## Problem
Keeping each line exactly as it is, output all of the records.

[Saved data entries]
╔══

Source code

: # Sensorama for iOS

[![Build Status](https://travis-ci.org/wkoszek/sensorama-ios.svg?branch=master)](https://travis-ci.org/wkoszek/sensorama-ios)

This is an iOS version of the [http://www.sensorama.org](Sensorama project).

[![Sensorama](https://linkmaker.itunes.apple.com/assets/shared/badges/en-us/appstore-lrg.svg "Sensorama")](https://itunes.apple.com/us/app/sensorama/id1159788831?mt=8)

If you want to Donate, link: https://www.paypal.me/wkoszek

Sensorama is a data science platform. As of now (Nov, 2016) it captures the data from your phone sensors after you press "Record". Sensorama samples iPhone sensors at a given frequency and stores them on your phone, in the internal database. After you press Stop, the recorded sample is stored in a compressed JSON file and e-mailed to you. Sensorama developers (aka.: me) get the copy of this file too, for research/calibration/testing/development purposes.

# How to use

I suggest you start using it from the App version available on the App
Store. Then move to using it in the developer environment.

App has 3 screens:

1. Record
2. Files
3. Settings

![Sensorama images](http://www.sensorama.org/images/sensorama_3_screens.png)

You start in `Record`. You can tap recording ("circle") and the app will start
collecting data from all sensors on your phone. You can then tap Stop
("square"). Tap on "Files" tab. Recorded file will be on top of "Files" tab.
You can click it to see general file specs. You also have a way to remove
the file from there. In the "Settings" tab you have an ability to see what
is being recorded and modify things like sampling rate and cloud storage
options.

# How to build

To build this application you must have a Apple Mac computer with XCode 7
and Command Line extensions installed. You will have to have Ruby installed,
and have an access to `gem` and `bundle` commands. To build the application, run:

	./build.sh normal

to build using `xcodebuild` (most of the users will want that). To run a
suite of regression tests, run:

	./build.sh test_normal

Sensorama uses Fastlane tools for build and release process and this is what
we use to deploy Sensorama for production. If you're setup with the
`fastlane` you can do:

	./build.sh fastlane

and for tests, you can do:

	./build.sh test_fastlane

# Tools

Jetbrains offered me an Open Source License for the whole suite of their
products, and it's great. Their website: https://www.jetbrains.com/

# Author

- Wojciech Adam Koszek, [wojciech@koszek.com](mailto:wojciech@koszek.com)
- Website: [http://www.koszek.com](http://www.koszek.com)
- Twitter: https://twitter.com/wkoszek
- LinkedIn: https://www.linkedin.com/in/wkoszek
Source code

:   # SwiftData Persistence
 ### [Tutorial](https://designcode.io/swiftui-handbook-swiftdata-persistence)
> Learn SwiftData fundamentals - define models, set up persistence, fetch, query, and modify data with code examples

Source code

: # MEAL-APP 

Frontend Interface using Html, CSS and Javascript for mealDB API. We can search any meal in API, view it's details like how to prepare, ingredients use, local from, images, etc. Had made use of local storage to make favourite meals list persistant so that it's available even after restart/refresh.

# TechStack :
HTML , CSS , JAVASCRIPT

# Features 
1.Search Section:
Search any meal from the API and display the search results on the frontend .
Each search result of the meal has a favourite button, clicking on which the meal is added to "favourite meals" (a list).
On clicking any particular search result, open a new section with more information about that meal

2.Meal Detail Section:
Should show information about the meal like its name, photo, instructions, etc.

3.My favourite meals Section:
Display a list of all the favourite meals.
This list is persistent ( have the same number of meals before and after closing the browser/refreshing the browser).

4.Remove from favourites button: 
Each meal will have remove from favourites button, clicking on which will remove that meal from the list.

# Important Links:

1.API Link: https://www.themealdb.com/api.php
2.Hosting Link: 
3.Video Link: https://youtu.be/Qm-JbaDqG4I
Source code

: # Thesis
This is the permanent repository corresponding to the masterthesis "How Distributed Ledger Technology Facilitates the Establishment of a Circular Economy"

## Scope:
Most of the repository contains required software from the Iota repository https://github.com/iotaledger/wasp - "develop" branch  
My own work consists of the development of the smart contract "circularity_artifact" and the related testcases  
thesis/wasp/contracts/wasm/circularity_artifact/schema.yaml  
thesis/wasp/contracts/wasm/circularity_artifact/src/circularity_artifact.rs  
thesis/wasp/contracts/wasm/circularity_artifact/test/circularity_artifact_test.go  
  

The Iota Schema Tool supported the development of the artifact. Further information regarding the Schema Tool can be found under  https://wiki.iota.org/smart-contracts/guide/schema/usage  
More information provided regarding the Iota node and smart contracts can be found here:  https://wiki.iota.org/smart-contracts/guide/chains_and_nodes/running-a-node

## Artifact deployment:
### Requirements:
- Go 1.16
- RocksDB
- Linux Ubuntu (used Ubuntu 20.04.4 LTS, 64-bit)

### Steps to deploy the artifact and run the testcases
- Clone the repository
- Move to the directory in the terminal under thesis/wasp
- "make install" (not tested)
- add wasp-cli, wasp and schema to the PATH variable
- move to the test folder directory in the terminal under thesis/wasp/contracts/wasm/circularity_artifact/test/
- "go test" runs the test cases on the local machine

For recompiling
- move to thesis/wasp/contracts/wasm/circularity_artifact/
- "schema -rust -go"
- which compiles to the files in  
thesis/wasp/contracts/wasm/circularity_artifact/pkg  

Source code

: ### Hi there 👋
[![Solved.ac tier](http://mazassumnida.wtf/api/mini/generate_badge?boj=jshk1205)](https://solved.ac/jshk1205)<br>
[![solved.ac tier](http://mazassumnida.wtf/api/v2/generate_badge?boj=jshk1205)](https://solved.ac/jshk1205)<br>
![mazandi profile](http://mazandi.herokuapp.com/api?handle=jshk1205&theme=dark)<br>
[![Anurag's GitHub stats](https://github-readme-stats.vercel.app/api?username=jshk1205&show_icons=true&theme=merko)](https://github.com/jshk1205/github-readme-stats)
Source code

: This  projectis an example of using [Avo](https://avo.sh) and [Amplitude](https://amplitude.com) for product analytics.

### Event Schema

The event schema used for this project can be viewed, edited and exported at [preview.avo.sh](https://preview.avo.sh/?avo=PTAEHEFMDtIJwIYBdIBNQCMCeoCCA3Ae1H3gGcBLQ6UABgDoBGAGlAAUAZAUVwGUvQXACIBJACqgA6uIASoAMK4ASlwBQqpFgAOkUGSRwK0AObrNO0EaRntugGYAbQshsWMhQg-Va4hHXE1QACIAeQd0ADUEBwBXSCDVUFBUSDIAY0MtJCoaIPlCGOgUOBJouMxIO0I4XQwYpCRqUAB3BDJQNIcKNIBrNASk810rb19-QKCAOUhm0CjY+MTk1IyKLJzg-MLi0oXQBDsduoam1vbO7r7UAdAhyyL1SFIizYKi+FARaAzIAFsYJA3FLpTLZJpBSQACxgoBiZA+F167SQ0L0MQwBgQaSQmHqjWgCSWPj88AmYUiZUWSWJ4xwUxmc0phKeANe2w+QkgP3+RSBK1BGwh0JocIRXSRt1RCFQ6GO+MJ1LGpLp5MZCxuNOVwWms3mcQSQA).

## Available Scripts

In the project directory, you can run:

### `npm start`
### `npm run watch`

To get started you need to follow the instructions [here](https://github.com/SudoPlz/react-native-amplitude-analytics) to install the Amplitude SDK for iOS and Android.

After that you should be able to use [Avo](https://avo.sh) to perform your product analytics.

╚══

## Your response
Source code

: # Sensorama for iOS

[![Build Status](https://travis-ci.org/wkoszek/sensorama-ios.svg?branch=master)](https://travis-ci.org/wkoszek/sensorama-ios)

This is an iOS version of the [http://www.sensorama.org](Sensorama project).

[![Sensorama](https://linkmaker.itunes.apple.com/assets/shared/badges/en-us/appstore-lrg.svg "Sensorama")](https://itunes.apple.com/us/app/sensorama/id1159788831?mt=8)

If you want to Donate, link: https://www.paypal.me/wkoszek

Sensorama is a data science platform. As of now (Nov, 2016) it captures the data from your phone sensors after you press "Record". Sensorama samples iPhone sensors at a given frequency and stores them on your phone, in the internal database. After you press Stop, the recorded sample is stored in a compressed JSON file and e-mailed to you. Sensorama developers (aka.: me) get the copy of this file too, for research/calibration/testing/development purposes.

# How to use

I suggest you start using it from the App version available on the App
Store. Then move to using it in the developer environment.

App has 3 screens:

1. Record
2. Files
3. Settings

![Sensorama images](http://www.sensorama.org/images/sensorama_3_screens.png)

You start in `Record`. You can tap recording ("circle") and the app will start
collecting data from all sensors on your phone. You can then tap Stop
("square"). Tap on "Files" tab. Recorded file will be on top of "Files" tab.
You can click it to see general file specs. You also have a way to remove
the file from there. In the "Settings" tab you have an ability to see what
is being recorded and modify things like sampling rate and cloud storage
options.

# How to build

To build this application you must have a Apple Mac computer with XCode 7
and Command Line extensions installed. You will have to have Ruby installed,
and have an access to `gem` and `bundle` commands. To build the application, run:

	./build.sh normal

to build using `xcodebuild` (most of the users will want that). To run a
suite of regression tests, run:

	./build.sh test_normal

Sensorama uses Fastlane tools for build and release process and this is what
we use to deploy Sensorama for production. If you're setup with the
`fastlane` you can do:

	./build.sh fastlane

and for tests, you can do:

	./build.sh test_fastlane

# Tools

Jetbrains offered me an Open Source License for the whole suite of their
products, and it's great. Their website: https://www.jetbrains.com/

# Author

- Wojciech Adam Koszek, [wojciech@koszek.com](mailto:wojciech@koszek.com)
- Website: [http://www.koszek.com](http://www.koszek.com)
- Twitter: https://twitter.com/wkoszek
- LinkedIn: https://www.linkedin.com/in/wkoszek
Source code

:   # SwiftData Persistence
 ### [Tutorial](https://designcode.io/swiftui-handbook-swiftdata-persistence)
> Learn SwiftData fundamentals - define models, set up persistence, fetch, query, and modify data with code examples

Source code

: # MEAL-APP 

Frontend Interface using Html, CSS and Javascript for mealDB API. We can search any meal in API, view it's details like how to prepare, ingredients use, local from, images, etc. Had made use of local storage to make favourite meals list persistant so that it's available even after restart/refresh.

# TechStack :
HTML , CSS , JAVASCRIPT

# Features 
1.Search Section:
Search any meal from the API and display the search results on the frontend .
Each search result of the meal has a favourite button, clicking on which the meal is added to "favourite meals" (a list).
On clicking any particular search result, open a new section with more information about that meal

2.Meal Detail Section:
Should show information about the meal like its name, photo, instructions, etc.

3.My favourite meals Section:
Display a list of all the favourite meals.
This list is persistent ( have the same number of meals before and after closing the browser/refreshing the browser).

4.Remove from favourites button: 
Each meal will have remove from favourites button, clicking on which will remove that meal from the list.

# Important Links:

1.API Link: https://www.themealdb.com/api.php
2.Hosting Link: 
3.Video Link: https://youtu.be/Qm-JbaDqG4I
Source code

: # Thesis
This is the permanent repository corresponding to the masterthesis "How Distributed Ledger Technology Facilitates the Establishment of a Circular Economy"

## Scope:
Most of the repository contains required software from the Iota repository https://github.com/iotaledger/wasp - "develop" branch  
My own work consists of the development of the smart contract "circularity_artifact" and the related testcases  
thesis/wasp/contracts/wasm/circularity_artifact/schema.yaml  
thesis/wasp/contracts/wasm/circularity_artifact/src/circularity_artifact.rs  
thesis/wasp/contracts/wasm/circularity_artifact/test/circularity_artifact_test.go  
  

The Iota Schema Tool supported the development of the artifact. Further information regarding the Schema Tool can be found under  https://wiki.iota.org/smart-contracts/guide/schema/usage  
More information provided regarding the Iota node and smart contracts can be found here:  https://wiki.iota.org/smart-contracts/guide/chains_and_nodes/running-a-node

## Artifact deployment:
### Requirements:
- Go 1.16
- RocksDB
- Linux Ubuntu (used Ubuntu 20.04.4 LTS, 64-bit)

### Steps to deploy the artifact and run the testcases
- Clone the repository
- Move to the directory in the terminal under thesis/wasp
- "make install" (not tested)
- add wasp-cli, wasp and schema to the PATH variable
- move to the test folder directory in the terminal under thesis/wasp/contracts/wasm/circularity_artifact/test/
- "go test" runs the test cases on the local machine

For recompiling
- move to thesis/wasp/contracts/wasm/circularity_artifact/
- "schema -rust -go"
- which compiles to the files in  
thesis/wasp/contracts/wasm/circularity_artifact/pkg  

Source code

: ### Hi there 👋
[![Solved.ac tier](http://mazassumnida.wtf/api/mini/generate_badge?boj=jshk1205)](https://solved.ac/jshk1205)<br>
[![solved.ac tier](http://mazassumnida.wtf/api/v2/generate_badge?boj=jshk1205)](https://solved.ac/jshk1205)<br>
![mazandi profile](http://mazandi.herokuapp.com/api?handle=jshk1205&theme=dark)<br>
[![Anurag's GitHub stats](https://github-readme-stats.vercel.app/api?username=jshk1205&show_icons=true&theme=merko)](https://github.com/jshk1205/github-readme-stats)
Source code

: This  projectis an example of using [Avo](https://avo.sh) and [Amplitude](https://amplitude.com) for product analytics.

### Event Schema

The event schema used for this project can be viewed, edited and exported at [preview.avo.sh](https://preview.avo.sh/?avo=PTAEHEFMDtIJwIYBdIBNQCMCeoCCA3Ae1H3gGcBLQ6UABgDoBGAGlAAUAZAUVwGUvQXACIBJACqgA6uIASoAMK4ASlwBQqpFgAOkUGSRwK0AObrNO0EaRntugGYAbQshsWMhQg-Va4hHXE1QACIAeQd0ADUEBwBXSCDVUFBUSDIAY0MtJCoaIPlCGOgUOBJouMxIO0I4XQwYpCRqUAB3BDJQNIcKNIBrNASk810rb19-QKCAOUhm0CjY+MTk1IyKLJzg-MLi0oXQBDsduoam1vbO7r7UAdAhyyL1SFIizYKi+FARaAzIAFsYJA3FLpTLZJpBSQACxgoBiZA+F167SQ0L0MQwBgQaSQmHqjWgCSWPj88AmYUiZUWSWJ4xwUxmc0phKeANe2w+QkgP3+RSBK1BGwh0JocIRXSRt1RCFQ6GO+MJ1LGpLp5MZCxuNOVwWms3mcQSQA).

## Available Scripts

In the project directory, you can run:

### `npm start`
### `npm run watch`

To get started you need to follow the instructions [here](https://github.com/SudoPlz/react-native-amplitude-analytics) to install the Amplitude SDK for iOS and Android.

After that you should be able to use [Avo](https://avo.sh) to perform your product analytics.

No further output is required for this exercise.